Con un gran júbilo, Katne, Sayrz y Valten no puedieron ocultar sus sentimientos y perder las formas ante los venerables ancianos. Tras unos segundos de euforia con dificultad contenida, la poderosa voz de Valten retumbo en la samblea:
-Si de entre los hombres de Ardân existe uno el cual quiera acompañarnos, ancianos, hacedle saber que nos encontraremos con él dentro de dos días, en el manantial de Kur. De allí partiremos hacía las tierras rojas...
La valentía de los comandantes, inspiró como hacia en sus hombres, a los sabios del consejo. El hombre de barba gris pidió una última vez la palabra ante sus semejantes:
-Marchad pues con nuestras esperanzas bajo los escudos y nuestra fuerza en vuestras armas. Volved con la espada, hijos de Ardân. Llevad hasta lo más alto nuestro orgullo, nuestro estandarte y salvad la tierra que con tanta estima todos hemos defendido.


Cuando los tres jóvenes salieron de la sacra plaza donde se celebraban las asambleas de los cien sabios, una refrescante brisa venida del gran mar, acarició sus rostros en la ya entrada noche. Katne observó en la inmensa distancia de la ciudad de Ardân a sus habitantes que se apresuraban en reconstruir la muralla.
La nueva esperanza de la espada de Naresh era una epopeya prácticamente imposible, pero lmotivaría a los hombres para no perder la fe y seguir luchando.
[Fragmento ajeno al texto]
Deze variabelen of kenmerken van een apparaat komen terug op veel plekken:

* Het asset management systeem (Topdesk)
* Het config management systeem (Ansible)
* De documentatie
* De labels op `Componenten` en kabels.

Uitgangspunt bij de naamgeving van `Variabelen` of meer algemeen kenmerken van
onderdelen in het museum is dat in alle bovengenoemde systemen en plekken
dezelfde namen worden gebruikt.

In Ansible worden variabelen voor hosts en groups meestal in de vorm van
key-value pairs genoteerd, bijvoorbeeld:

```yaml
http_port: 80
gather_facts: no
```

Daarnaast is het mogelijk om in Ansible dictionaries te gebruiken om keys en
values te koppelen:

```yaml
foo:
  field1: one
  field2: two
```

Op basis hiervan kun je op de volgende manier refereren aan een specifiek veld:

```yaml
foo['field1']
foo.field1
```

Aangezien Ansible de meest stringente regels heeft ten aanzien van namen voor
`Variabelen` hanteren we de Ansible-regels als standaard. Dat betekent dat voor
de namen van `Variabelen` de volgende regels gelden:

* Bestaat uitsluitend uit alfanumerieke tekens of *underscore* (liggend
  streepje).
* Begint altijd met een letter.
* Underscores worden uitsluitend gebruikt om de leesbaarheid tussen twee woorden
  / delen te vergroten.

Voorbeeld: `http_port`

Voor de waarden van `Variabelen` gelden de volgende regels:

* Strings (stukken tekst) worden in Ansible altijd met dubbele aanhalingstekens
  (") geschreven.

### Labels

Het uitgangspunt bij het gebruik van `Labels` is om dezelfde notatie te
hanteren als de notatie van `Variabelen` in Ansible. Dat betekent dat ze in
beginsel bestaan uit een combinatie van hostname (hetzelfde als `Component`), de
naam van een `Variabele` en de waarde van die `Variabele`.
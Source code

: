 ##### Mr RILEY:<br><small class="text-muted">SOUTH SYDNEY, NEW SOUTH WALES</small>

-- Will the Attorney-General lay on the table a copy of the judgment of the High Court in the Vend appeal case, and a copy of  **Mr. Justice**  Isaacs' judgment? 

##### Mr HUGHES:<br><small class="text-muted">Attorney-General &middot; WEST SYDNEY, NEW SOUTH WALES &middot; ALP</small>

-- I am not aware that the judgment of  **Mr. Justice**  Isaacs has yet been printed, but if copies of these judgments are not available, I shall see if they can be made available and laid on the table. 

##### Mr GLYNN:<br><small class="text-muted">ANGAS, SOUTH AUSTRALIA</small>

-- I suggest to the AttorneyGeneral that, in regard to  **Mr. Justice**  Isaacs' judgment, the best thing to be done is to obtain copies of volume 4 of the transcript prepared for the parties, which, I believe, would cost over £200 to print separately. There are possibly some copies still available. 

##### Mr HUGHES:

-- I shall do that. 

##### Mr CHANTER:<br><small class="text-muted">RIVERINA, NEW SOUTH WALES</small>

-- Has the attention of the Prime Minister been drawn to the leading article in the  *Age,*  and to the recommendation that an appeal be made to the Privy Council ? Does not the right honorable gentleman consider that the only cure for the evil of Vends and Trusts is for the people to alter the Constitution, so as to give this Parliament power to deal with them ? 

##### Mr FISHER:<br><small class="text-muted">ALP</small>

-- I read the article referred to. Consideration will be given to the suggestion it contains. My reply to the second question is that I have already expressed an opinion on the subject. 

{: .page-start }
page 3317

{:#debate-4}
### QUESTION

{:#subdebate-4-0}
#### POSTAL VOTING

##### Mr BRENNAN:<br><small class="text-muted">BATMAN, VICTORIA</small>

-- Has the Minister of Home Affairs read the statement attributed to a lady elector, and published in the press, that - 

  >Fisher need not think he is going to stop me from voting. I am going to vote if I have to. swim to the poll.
Debían de hacer todo lo posible para conseguir su objetivo. Por todos ellos.
Sayrz miró a sus compañeros con una sonrisa en la boca. Eran tantas las palabras que en ese momento podría haberles dirigido...
Finalmente sólo fue una la que dirigió a sus amigos:
- Gracias -dijo mientras observaba la luna que en aquella noche iluminaba con su manto plateado la gran ciudad de Ardân.